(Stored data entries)
· · ·

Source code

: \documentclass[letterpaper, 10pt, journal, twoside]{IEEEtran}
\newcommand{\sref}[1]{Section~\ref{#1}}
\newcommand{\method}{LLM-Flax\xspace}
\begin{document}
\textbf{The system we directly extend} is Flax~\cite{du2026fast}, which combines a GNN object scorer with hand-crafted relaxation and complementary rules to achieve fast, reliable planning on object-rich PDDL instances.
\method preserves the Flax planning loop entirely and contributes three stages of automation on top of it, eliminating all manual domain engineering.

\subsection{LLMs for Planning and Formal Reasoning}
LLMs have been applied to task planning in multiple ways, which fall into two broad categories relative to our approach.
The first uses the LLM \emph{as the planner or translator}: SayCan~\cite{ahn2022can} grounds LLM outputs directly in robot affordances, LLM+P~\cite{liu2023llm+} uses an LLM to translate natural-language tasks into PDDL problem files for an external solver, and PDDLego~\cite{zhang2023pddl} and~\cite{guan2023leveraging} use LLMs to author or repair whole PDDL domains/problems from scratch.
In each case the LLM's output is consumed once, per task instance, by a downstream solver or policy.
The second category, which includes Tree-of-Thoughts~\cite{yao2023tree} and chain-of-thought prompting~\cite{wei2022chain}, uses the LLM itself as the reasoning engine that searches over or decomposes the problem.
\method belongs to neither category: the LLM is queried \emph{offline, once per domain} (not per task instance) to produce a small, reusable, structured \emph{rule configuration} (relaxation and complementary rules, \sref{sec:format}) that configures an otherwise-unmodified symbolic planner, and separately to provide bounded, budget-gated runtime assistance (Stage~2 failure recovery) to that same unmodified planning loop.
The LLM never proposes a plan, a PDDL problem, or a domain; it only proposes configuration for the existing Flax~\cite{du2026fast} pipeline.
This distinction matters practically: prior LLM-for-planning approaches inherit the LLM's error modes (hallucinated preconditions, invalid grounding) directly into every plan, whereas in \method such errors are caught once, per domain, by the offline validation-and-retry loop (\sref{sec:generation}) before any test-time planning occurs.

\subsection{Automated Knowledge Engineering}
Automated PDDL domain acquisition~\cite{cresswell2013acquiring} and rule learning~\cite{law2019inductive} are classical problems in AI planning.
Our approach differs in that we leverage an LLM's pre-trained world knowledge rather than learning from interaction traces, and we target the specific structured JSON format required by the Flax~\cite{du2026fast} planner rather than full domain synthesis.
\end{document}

· · ·

ASSIGNMENT:
Only lines containing "Automated" belong in the answer; copy every such line from the records.

EXERCISE ANSWER:
\subsection{Automated Knowledge Engineering}
Automated PDDL domain acquisition~\cite{cresswell2013acquiring} and rule learning~\cite{law2019inductive} are classical problems in AI planning.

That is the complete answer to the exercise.